Data for this task section start

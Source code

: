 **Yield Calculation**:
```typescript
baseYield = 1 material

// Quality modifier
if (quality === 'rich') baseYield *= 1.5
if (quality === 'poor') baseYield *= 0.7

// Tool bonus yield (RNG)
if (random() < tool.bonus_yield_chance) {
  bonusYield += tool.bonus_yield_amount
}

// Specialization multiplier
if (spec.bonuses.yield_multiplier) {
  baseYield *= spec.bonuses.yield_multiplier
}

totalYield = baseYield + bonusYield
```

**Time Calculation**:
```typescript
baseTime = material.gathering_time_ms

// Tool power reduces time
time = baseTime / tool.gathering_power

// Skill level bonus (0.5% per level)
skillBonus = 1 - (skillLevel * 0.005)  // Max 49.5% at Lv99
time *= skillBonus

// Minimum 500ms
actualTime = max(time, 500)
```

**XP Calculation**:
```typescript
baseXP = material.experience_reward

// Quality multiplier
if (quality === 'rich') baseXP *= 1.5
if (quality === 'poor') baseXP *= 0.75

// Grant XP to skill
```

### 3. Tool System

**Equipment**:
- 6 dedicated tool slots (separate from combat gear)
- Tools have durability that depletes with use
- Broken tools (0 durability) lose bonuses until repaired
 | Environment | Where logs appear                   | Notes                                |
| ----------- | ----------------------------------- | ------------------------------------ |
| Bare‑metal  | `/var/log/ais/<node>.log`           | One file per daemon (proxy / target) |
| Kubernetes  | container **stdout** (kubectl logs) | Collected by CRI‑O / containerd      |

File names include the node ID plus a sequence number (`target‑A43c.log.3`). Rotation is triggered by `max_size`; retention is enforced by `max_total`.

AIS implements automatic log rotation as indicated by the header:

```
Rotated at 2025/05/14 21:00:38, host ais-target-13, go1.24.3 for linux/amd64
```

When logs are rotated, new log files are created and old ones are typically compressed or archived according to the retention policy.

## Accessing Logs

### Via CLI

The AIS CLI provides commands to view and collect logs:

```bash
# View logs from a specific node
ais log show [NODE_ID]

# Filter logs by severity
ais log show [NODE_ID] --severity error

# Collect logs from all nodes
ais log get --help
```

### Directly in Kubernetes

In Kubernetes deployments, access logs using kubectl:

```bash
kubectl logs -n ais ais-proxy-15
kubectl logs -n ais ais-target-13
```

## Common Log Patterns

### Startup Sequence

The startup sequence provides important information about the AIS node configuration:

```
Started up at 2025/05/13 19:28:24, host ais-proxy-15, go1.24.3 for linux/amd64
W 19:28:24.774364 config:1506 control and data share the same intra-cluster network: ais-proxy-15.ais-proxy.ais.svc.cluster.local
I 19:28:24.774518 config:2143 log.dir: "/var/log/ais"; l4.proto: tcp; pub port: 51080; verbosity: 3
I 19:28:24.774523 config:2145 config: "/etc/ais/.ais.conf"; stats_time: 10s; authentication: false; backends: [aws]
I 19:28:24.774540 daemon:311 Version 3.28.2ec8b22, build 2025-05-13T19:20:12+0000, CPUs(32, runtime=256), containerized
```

Data for this task section end

Exercise aim: For this exercise, gather every line of the data that contains the word "baseXP".

Solution:
baseXP = material.experience_reward
if (quality === 'rich') baseXP *= 1.5
if (quality === 'poor') baseXP *= 0.75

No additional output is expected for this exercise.